Data for the task
......
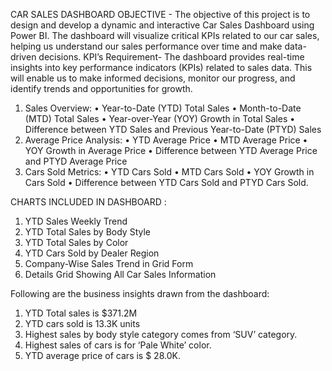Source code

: CAR SALES DASHBOARD
OBJECTIVE - The objective of this project is to design and develop a dynamic and interactive Car Sales Dashboard using Power BI. The dashboard will visualize critical KPIs related to our car sales, helping us understand our sales performance over time and make data-driven decisions.
KPI’s Requirement- The dashboard provides real-time insights into key performance indicators (KPIs) related to sales data. This will enable us to make informed decisions, monitor our progress, and identify trends and opportunities for growth.
1.	Sales Overview:
•	Year-to-Date (YTD) Total Sales
•	Month-to-Date (MTD) Total Sales
•	Year-over-Year (YOY) Growth in Total Sales
•	Difference between YTD Sales and Previous Year-to-Date (PTYD) Sales
2.	Average Price Analysis:
•	YTD Average Price
•	MTD Average Price
•	YOY Growth in Average Price
•	Difference between YTD Average Price and PTYD Average Price
3.	Cars Sold Metrics:
•	YTD Cars Sold
•	MTD Cars Sold
•	YOY Growth in Cars Sold
•	Difference between YTD Cars Sold and PTYD Cars Sold.

CHARTS INCLUDED IN DASHBOARD :
1.	YTD Sales Weekly Trend
2.	YTD Total Sales by Body Style
3.	YTD Total Sales by Color
4.	YTD Cars Sold by Dealer Region
5.	Company-Wise Sales Trend in Grid Form
6.	Details Grid Showing All Car Sales Information

Following are the business insights drawn from the dashboard:
1.	YTD Total sales is $371.2M 
2.	YTD cars sold is 13.3K units
3.	Highest sales by body style category comes from ‘SUV’ category.
4.	Highest sales of cars is for ‘Pale White’ color.
5.	YTD average price of cars is $ 28.0K.



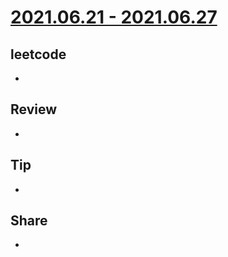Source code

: # [2021.06.21 - 2021.06.27](https://github.com/vjudge/ARTS/blob/master/2021/第0115周.md)

## leetcode
*

## Review
* 

## Tip
* 

## Share
* 
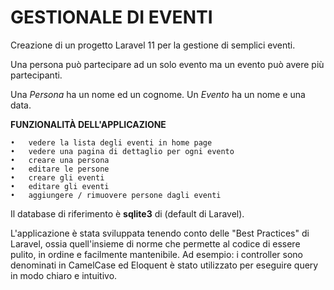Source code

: # GESTIONALE DI EVENTI

Creazione di un progetto Laravel 11 per la gestione di semplici eventi.



Una persona può partecipare ad un solo evento ma un evento può avere più partecipanti.

Una *Persona* ha un nome ed un cognome.
Un *Evento* ha un nome e una data.

**FUNZIONALITÀ DELL'APPLICAZIONE**

    •   vedere la lista degli eventi in home page 
    •   vedere una pagina di dettaglio per ogni evento 
    •   creare una persona  
    •   editare le persone
    •   creare gli eventi
    •   editare gli eventi
    •   aggiungere / rimuovere persone dagli eventi

Il database di riferimento è **sqlite3** di (default di Laravel).


L'applicazione è stata sviluppata tenendo conto delle "Best Practices" di Laravel, ossia quell'insieme di norme che permette al codice di essere pulito, in ordine e facilmente mantenibile. Ad esempio: i controller sono denominati in CamelCase ed Eloquent è stato utilizzato per eseguire query in modo chiaro e intuitivo.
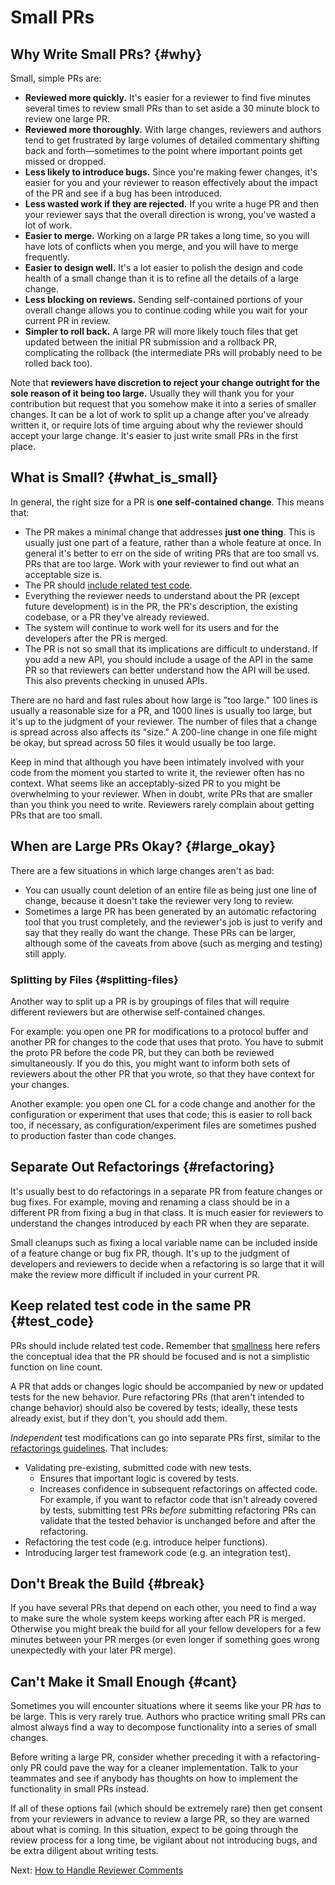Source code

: # Small PRs



## Why Write Small PRs? {#why}

Small, simple PRs are:

-   **Reviewed more quickly.** It's easier for a reviewer to find five minutes
    several times to review small PRs than to set aside a 30 minute block to
    review one large PR.
-   **Reviewed more thoroughly.** With large changes, reviewers and authors tend
    to get frustrated by large volumes of detailed commentary shifting back and
    forth—sometimes to the point where important points get missed or dropped.
-   **Less likely to introduce bugs.** Since you're making fewer changes, it's
    easier for you and your reviewer to reason effectively about the impact of
    the PR and see if a bug has been introduced.
-   **Less wasted work if they are rejected.** If you write a huge PR and then
    your reviewer says that the overall direction is wrong, you've wasted a lot
    of work.
-   **Easier to merge.** Working on a large PR takes a long time, so you will
    have lots of conflicts when you merge, and you will have to merge
    frequently.
-   **Easier to design well.** It's a lot easier to polish the design and code
    health of a small change than it is to refine all the details of a large
    change.
-   **Less blocking on reviews.** Sending self-contained portions of your
    overall change allows you to continue coding while you wait for your current
    PR in review.
-   **Simpler to roll back.** A large PR will more likely touch files that get
    updated between the initial PR submission and a rollback PR, complicating
    the rollback (the intermediate PRs will probably need to be rolled back
    too).

Note that **reviewers have discretion to reject your change outright for the
sole reason of it being too large.** Usually they will thank you for your
contribution but request that you somehow make it into a series of smaller
changes. It can be a lot of work to split up a change after you've already
written it, or require lots of time arguing about why the reviewer should accept
your large change. It's easier to just write small PRs in the first place.

## What is Small? {#what_is_small}

In general, the right size for a PR is **one self-contained change**. This means
that:

-   The PR makes a minimal change that addresses **just one thing**. This is
    usually just one part of a feature, rather than a whole feature at once. In
    general it's better to err on the side of writing PRs that are too small vs.
    PRs that are too large. Work with your reviewer to find out what an
    acceptable size is.
-   The PR should [include related test code](#test_code).
-   Everything the reviewer needs to understand about the PR (except future
    development) is in the PR, the PR's description, the existing codebase, or a
    PR they've already reviewed.
-   The system will continue to work well for its users and for the developers
    after the PR is merged.
-   The PR is not so small that its implications are difficult to understand. If
    you add a new API, you should include a usage of the API in the same PR so
    that reviewers can better understand how the API will be used. This also
    prevents checking in unused APIs.

There are no hard and fast rules about how large is "too large." 100 lines is
usually a reasonable size for a PR, and 1000 lines is usually too large, but
it's up to the judgment of your reviewer. The number of files that a change is
spread across also affects its "size." A 200-line change in one file might be
okay, but spread across 50 files it would usually be too large.

Keep in mind that although you have been intimately involved with your code from
the moment you started to write it, the reviewer often has no context. What
seems like an acceptably-sized PR to you might be overwhelming to your reviewer.
When in doubt, write PRs that are smaller than you think you need to write.
Reviewers rarely complain about getting PRs that are too small.

## When are Large PRs Okay? {#large_okay}

There are a few situations in which large changes aren't as bad:

-   You can usually count deletion of an entire file as being just one line of
    change, because it doesn't take the reviewer very long to review.
-   Sometimes a large PR has been generated by an automatic refactoring tool
    that you trust completely, and the reviewer's job is just to verify and say
    that they really do want the change. These PRs can be larger, although some
    of the caveats from above (such as merging and testing) still apply.

### Splitting by Files {#splitting-files}

Another way to split up a PR is by groupings of files that will require
different reviewers but are otherwise self-contained changes.

For example: you open one PR for modifications to a protocol buffer and
another PR for changes to the code that uses that proto. You have to submit the
proto PR before the code PR, but they can both be reviewed simultaneously. If
you do this, you might want to inform both sets of reviewers about the other PR
that you wrote, so that they have context for your changes.

Another example: you open one CL for a code change and another for the
configuration or experiment that uses that code; this is easier to roll back
too, if necessary, as configuration/experiment files are sometimes pushed to
production faster than code changes.

## Separate Out Refactorings {#refactoring}

It's usually best to do refactorings in a separate PR from feature changes or
bug fixes. For example, moving and renaming a class should be in a different PR
from fixing a bug in that class. It is much easier for reviewers to understand
the changes introduced by each PR when they are separate.

Small cleanups such as fixing a local variable name can be included inside of a
feature change or bug fix PR, though. It's up to the judgment of developers and
reviewers to decide when a refactoring is so large that it will make the review
more difficult if included in your current PR.

## Keep related test code in the same PR {#test_code}

PRs should include related test code. Remember that [smallness](#what_is_small)
here refers the conceptual idea that the PR should be focused and is not a
simplistic function on line count.

A PR that adds or changes logic should be accompanied by new or updated tests
for the new behavior. Pure refactoring PRs (that aren't intended to change
behavior) should also be covered by tests; ideally, these tests already exist,
but if they don't, you should add them.

_Independent_ test modifications can go into separate PRs first, similar to the
[refactorings guidelines](#refactoring). That includes:

*   Validating pre-existing, submitted code with new tests.
    *   Ensures that important logic is covered by tests.
    *   Increases confidence in subsequent refactorings on affected code. For
        example, if you want to refactor code that isn't already covered by
        tests, submitting test PRs _before_ submitting refactoring PRs can
        validate that the tested behavior is unchanged before and after the
        refactoring.
*   Refactoring the test code (e.g. introduce helper functions).
*   Introducing larger test framework code (e.g. an integration test).

## Don't Break the Build {#break}

If you have several PRs that depend on each other, you need to find a way to
make sure the whole system keeps working after each PR is merged. Otherwise
you might break the build for all your fellow developers for a few minutes
between your PR merges (or even longer if something goes wrong unexpectedly
with your later PR merge).

## Can't Make it Small Enough {#cant}

Sometimes you will encounter situations where it seems like your PR *has* to be
large. This is very rarely true. Authors who practice writing small PRs can
almost always find a way to decompose functionality into a series of small
changes.

Before writing a large PR, consider whether preceding it with a refactoring-only
PR could pave the way for a cleaner implementation. Talk to your teammates and
see if anybody has thoughts on how to implement the functionality in small PRs
instead.

If all of these options fail (which should be extremely rare) then get consent
from your reviewers in advance to review a large PR, so they are warned about
what is coming. In this situation, expect to be going through the review process
for a long time, be vigilant about not introducing bugs, and be extra diligent
about writing tests.

Next: [How to Handle Reviewer Comments](handling-comments.md)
......
Exercise description
Every line of the material that holds "into" should be copied out as the answer.

Solved exercise
KPI’s Requirement- The dashboard provides real-time insights into key performance indicators (KPIs) related to sales data. This will enable us to make informed decisions, monitor our progress, and identify trends and opportunities for growth.
contribution but request that you somehow make it into a series of smaller
_Independent_ test modifications can go into separate PRs first, similar to the
almost always find a way to decompose functionality into a series of small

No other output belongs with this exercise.